INFORMATION SHOWN.
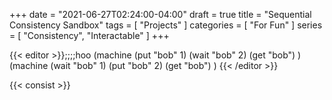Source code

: +++
date = "2021-06-27T02:24:00-04:00"
draft = true
title = "Sequential Consistency Sandbox"
tags = [ "Projects" ]
categories = [ "For Fun" ]
series = [ "Consistency", "Interactable" ]
+++


<!--more-->

{{< editor >}};;;;hoo
(machine
    (put "bob" 1)
    (wait "bob" 2)
    (get "bob")
)
(machine
    (wait "bob" 1)
    (put "bob" 2)
    (get "bob")
)
{{< /editor >}}

{{< consist >}}
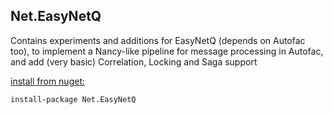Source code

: Net.EasyNetQ 
-
Contains experiments and additions for EasyNetQ (depends on Autofac too), to implement a Nancy-like pipeline for message processing in Autofac, and add (very basic) Correlation, Locking and Saga support

[install from nuget:](http://nuget.org/packages/Net.EasyNetQ)

    install-package Net.EasyNetQ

WHAT YOU HAVE TO DO. Restate all entries exactly; pictures stay out.

WRITTEN REPLY.
Source code

: +++
date = "2021-06-27T02:24:00-04:00"
draft = true
title = "Sequential Consistency Sandbox"
tags = [ "Projects" ]
categories = [ "For Fun" ]
series = [ "Consistency", "Interactable" ]
+++


<!--more-->

{{< editor >}};;;;hoo
(machine
    (put "bob" 1)
    (wait "bob" 2)
    (get "bob")
)
(machine
    (wait "bob" 1)
    (put "bob" 2)
    (get "bob")
)
{{< /editor >}}

{{< consist >}}
Source code

: Net.EasyNetQ 
-
Contains experiments and additions for EasyNetQ (depends on Autofac too), to implement a Nancy-like pipeline for message processing in Autofac, and add (very basic) Correlation, Locking and Saga support

[install from nuget:](http://nuget.org/packages/Net.EasyNetQ)

    install-package Net.EasyNetQ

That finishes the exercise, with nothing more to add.